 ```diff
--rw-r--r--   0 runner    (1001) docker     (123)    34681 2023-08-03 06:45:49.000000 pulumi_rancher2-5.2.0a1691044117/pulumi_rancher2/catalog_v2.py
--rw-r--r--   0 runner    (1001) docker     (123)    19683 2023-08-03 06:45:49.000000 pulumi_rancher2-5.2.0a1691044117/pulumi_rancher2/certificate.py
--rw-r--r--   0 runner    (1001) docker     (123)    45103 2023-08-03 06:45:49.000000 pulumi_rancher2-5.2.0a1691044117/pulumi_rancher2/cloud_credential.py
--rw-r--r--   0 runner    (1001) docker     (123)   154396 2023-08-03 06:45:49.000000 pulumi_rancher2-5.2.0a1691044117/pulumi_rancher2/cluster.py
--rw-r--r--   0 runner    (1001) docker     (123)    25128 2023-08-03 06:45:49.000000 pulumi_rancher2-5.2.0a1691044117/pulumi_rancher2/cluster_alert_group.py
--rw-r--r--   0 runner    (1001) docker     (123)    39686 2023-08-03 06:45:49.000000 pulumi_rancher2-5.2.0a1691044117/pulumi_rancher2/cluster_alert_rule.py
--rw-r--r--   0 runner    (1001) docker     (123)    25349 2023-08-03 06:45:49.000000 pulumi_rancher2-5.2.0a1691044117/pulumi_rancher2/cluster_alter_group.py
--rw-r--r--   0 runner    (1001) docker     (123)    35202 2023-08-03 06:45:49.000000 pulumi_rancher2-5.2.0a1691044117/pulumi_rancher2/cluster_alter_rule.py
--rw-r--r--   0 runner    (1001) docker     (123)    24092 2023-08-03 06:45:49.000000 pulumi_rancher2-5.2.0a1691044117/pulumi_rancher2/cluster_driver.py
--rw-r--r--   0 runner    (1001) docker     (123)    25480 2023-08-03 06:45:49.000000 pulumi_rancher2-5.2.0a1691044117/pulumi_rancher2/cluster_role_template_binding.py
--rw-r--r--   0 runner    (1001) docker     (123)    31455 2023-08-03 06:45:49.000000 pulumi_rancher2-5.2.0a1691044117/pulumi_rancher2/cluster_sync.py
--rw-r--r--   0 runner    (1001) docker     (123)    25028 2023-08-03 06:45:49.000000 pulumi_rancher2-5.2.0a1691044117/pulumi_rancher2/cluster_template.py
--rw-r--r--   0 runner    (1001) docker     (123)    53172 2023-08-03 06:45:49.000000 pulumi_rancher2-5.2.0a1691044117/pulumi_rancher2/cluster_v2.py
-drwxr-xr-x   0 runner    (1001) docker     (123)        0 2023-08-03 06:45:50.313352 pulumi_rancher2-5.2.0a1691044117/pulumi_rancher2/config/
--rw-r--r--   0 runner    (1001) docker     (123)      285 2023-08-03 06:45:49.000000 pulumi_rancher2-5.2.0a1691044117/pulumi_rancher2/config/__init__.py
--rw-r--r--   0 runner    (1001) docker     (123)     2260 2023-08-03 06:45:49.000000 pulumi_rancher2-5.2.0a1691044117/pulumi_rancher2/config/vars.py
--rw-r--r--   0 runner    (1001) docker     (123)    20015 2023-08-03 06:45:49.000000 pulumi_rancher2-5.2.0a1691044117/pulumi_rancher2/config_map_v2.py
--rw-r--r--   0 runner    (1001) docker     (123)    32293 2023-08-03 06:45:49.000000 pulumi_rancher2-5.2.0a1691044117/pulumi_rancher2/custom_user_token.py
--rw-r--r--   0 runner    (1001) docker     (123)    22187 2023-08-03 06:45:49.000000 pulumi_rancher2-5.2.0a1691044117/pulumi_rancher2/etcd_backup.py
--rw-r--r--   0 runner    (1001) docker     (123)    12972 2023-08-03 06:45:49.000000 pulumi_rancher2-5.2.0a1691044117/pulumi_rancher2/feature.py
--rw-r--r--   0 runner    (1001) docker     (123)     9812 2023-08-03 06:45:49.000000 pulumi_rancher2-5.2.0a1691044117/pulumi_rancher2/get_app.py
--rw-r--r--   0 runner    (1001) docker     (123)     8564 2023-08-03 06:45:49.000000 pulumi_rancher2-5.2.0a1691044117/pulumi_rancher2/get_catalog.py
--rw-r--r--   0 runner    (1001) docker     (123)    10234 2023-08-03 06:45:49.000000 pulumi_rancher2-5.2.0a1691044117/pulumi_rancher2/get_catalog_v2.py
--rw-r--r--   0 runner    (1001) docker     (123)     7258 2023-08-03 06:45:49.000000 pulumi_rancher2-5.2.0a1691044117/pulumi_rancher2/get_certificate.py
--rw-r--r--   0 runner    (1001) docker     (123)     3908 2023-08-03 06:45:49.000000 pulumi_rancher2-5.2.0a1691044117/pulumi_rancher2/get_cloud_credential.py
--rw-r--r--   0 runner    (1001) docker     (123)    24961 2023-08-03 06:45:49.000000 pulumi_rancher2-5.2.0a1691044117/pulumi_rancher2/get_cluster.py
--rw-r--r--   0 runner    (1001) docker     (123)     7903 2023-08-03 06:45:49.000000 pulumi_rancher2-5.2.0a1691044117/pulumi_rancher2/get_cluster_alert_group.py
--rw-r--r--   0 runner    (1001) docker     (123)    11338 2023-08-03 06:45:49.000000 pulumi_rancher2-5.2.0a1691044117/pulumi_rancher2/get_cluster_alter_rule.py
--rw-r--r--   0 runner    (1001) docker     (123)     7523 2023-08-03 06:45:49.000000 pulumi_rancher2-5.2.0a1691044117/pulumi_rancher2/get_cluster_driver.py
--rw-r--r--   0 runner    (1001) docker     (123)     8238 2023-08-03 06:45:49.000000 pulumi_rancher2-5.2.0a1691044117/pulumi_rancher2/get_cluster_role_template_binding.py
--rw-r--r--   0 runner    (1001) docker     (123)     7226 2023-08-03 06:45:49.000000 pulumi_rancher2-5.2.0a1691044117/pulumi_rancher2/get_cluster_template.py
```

··········

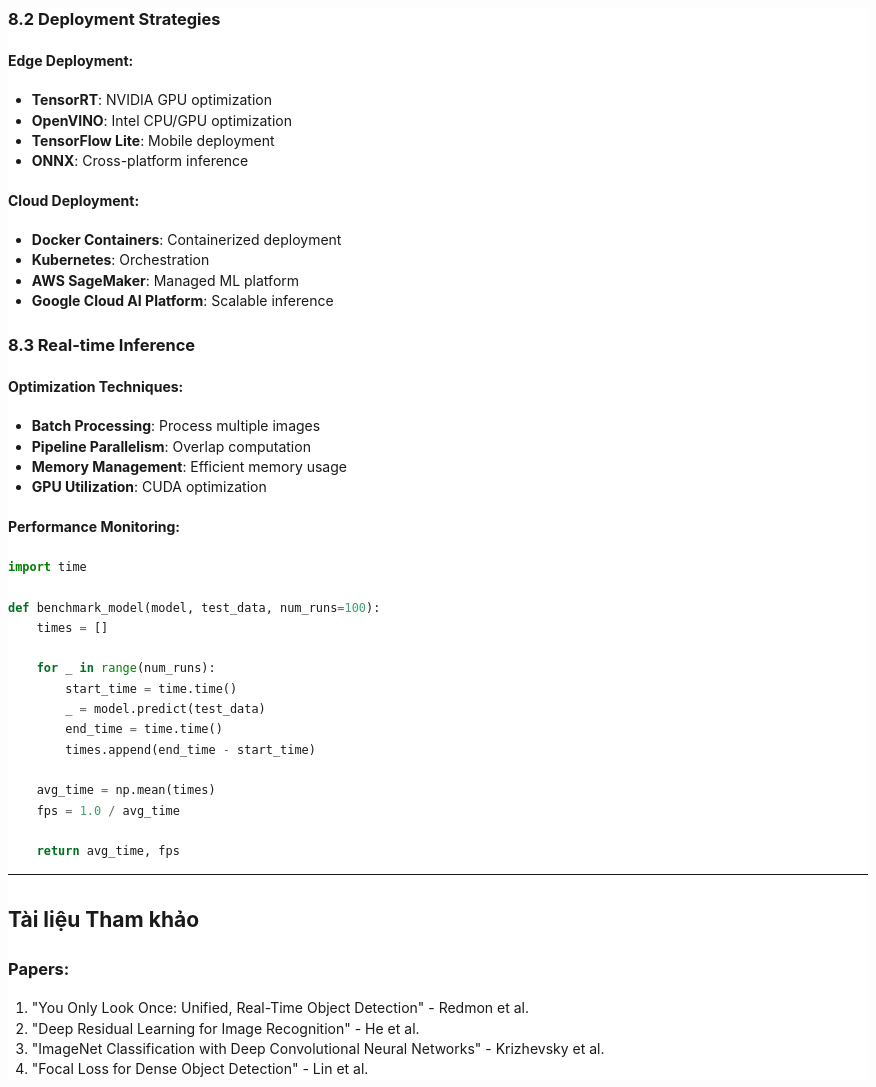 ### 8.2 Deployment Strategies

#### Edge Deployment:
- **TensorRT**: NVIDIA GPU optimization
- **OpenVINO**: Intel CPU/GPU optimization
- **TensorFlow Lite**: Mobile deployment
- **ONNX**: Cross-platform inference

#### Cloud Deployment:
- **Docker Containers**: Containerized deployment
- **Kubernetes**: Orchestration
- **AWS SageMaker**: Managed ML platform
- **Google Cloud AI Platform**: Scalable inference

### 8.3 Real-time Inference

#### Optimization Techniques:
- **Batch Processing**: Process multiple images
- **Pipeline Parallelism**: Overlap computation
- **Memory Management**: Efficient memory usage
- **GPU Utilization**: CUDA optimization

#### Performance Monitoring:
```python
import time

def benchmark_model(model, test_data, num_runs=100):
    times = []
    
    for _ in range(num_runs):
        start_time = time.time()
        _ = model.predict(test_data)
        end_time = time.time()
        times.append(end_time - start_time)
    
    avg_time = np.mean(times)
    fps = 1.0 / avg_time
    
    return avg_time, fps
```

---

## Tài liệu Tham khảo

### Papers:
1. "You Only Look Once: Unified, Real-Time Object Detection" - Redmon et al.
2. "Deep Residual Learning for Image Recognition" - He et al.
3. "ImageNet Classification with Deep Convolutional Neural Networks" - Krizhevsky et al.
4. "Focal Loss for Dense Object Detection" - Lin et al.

··········

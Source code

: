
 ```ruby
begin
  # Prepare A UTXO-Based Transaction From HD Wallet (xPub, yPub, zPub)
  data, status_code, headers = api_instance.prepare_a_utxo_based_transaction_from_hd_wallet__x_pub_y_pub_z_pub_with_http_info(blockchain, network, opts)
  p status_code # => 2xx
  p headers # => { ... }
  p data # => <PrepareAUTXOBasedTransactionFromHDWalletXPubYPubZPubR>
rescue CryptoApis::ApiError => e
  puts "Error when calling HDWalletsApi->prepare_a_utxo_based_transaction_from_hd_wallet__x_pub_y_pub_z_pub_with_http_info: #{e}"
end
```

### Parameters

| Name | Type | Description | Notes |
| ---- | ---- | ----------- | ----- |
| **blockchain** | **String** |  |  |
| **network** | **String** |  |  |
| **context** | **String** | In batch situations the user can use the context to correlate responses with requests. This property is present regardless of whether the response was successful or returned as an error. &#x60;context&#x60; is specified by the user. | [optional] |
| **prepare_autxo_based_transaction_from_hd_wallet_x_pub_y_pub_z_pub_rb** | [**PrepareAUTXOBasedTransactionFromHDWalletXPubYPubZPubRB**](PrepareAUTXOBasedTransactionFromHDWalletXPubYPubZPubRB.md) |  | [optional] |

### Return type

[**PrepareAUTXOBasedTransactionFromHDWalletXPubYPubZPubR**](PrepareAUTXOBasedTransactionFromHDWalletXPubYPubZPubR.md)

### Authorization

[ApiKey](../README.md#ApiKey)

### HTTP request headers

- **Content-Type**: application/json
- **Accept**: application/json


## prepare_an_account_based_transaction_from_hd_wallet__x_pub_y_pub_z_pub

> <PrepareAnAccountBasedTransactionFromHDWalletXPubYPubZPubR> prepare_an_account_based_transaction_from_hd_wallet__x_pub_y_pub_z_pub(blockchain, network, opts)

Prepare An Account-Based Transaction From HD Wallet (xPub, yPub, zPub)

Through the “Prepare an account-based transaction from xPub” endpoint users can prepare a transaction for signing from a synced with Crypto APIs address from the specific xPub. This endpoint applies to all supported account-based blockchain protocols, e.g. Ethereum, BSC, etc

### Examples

··········

- _ASSIGNMENT_
Look back at the data above. Transcribe exactly the lines starting at the line that contains "- **ONNX**: Cross-platform inference" and ending at the line that contains "- **GPU Utilization**: CUDA optimization".

- _ANSWER SPACE_
- **ONNX**: Cross-platform inference

#### Cloud Deployment:
- **Docker Containers**: Containerized deployment
- **Kubernetes**: Orchestration
- **AWS SageMaker**: Managed ML platform
- **Google Cloud AI Platform**: Scalable inference

### 8.3 Real-time Inference

#### Optimization Techniques:
- **Batch Processing**: Process multiple images
- **Pipeline Parallelism**: Overlap computation
- **Memory Management**: Efficient memory usage
- **GPU Utilization**: CUDA optimization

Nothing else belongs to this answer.